July 5, 2004
By Dirk De Vynck
Cape Town - Bulk retailer and wholesaler Massmart is well on its way to again putting in a solid overall annual result performance.
This follows last week's release of a trading statement in which the company said total sales for the 52 weeks to June this year would be up 16.7 percent to about R23.8 billion. This implies that the second-half sales growth was slightly up on the 16 percent increase realised in the first six months of the 2004 financial year.
The annual sales data from the trading statement indicated a better performance from like-for-like sales, which excludes the sales from new stores and acquisitions, in the second half of the financial year.
This showed an increase of 9.9 percent in the period, while sales data at the interim stage showed a rise of 8.5 percent.

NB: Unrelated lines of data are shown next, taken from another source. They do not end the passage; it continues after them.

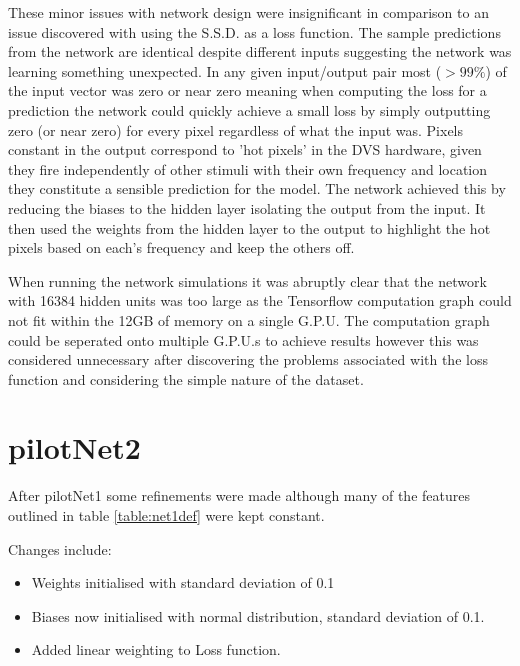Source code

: These minor issues with network design were insignificant in comparison to an issue discovered with using the S.S.D. as a loss function. 
The sample predictions from the network are identical despite different inputs suggesting the network was learning something unexpected.
In any given input/output pair most ($>99\%$) of the input vector was zero or near zero meaning when computing the loss for a prediction the network could quickly achieve a small loss by simply outputting zero (or near zero) for every pixel regardless of what the input was. 
Pixels constant in the output correspond to 'hot pixels' in the DVS hardware, given they fire independently of other stimuli with their own frequency and location they constitute a sensible prediction for the model. 
The network achieved this by reducing the biases to the hidden layer isolating the output from the input.
It then used the weights from the hidden layer to the output to highlight the hot pixels based on each's frequency and keep the others off. 


When running the network simulations it was abruptly clear that the network with 16384 hidden units was too large as the Tensorflow computation graph could not fit within the 12GB of memory on a single G.P.U.
The computation graph could be seperated onto multiple G.P.U.s to achieve results however this was considered unnecessary after discovering the problems associated with the loss function and considering the simple nature of the dataset.




\section{pilotNet2}
After pilotNet1 some refinements were made although many of the features outlined in table \ref{table:net1def} were kept constant. 

Changes include:
\begin{itemize}
    \itemsep-0.5em
    \item Weights initialised with standard deviation of 0.1
    \item Biases now initialised with normal distribution, standard deviation of 0.1.
    \item Added linear weighting to Loss function.
\end{itemize}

Mark Ansley, a retail analyst at African Harvest Fund Managers, said what made the second-half sales performance relative to the first half even more special, was that it excluded sales from the buoyant Christmas season. He said it was quite a feat to show these kinds of sales figures in a environment of almost no inflation.
Evan Walker, a retail analyst at Andisa Securities, also commended Massmart on its sales performance, with the numbers more or less in line with what he had projected.
Walker expected the good showing to continue in the current financial year and Massmart should again be boosted by further acquisitions. Acquisitions added 4.8 percent to the total sales growth for the period under review.
Walker expects further acquisitions to come from the retailer's Masscash division, which houses the group's cash-and-carry operations, and its Builders Warehouse business, which is under the Masswarehouse division.
"The group has already acquired two Mica hardware stores, and could buy further stores to be converted into Builders Warehouse outlets," Walker said.
All in all, Walker expects Massmart, which includes the Makro and Game chains among its operations, to add 15 stores to its tally in the next 12 months.
I-Net-Bridge's consensus forecast from analysts shows that Massmart's headline earnings a share for the year to June is projected to come in at R3.20, a jump of 32 percent on the previous year's headline earnings.
Ansley was not surprised by the optimistic forecast, as all Massmart's divisions seemed to be trading well.
"All the divisions have been growing their operating margins over the past few years, a performance that is expected to continue."
"As for the next 12 months, Massmart's sales should continue benefiting from increased consumer spending as well as the possibility of a slight increase in inflation," he said.
The company's 2004 annual results are set to be published on August 26.
Massmart's shares added 75c to close at R33.50 on Friday, which is just below its all-time high of R34 reached in April.
The rise was in line with the 0.75 percent increase of the general retailers sector.